Starting at the line with "- Authors: Brooke Tyler & Sashiel Vagus", set down each line of the entries below through the last one, exactly as it stands.

[Data extracted from a collection]
════════════════

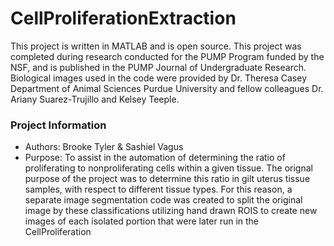 # CellProliferationExtraction

This project is written in MATLAB and is open source.  This project was completed during research conducted for the PUMP Program funded by the NSF, and is published in the PUMP Journal of Undergraduate Research.  Biological images used in the code were provided by Dr. Theresa Casey Department of Animal Sciences Purdue University and fellow colleagues Dr. Ariany Suarez-Trujillo and Kelsey Teeple.  

### Project Information
- Authors: Brooke Tyler & Sashiel Vagus
- Purpose: To assist in the automation of determining the ratio of proliferating to nonproliferating cells within a given tissue.  The orignal purpose of the project was to determine this ratio in gilt uterus tissue samples, with respect to different tissue types.  For this reason, a separate image segmentation code was created to split the original image by these classifications utilizing hand drawn ROIS to create new images of each isolated portion that were later run in the CellProliferation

════════════════

**EXERCISE ANSWER:**
- Authors: Brooke Tyler & Sashiel Vagus
- Purpose: To assist in the automation of determining the ratio of proliferating to nonproliferating cells within a given tissue.  The orignal purpose of the project was to determine this ratio in gilt uterus tissue samples, with respect to different tissue types.  For this reason, a separate image segmentation code was created to split the original image by these classifications utilizing hand drawn ROIS to create new images of each isolated portion that were later run in the CellProliferation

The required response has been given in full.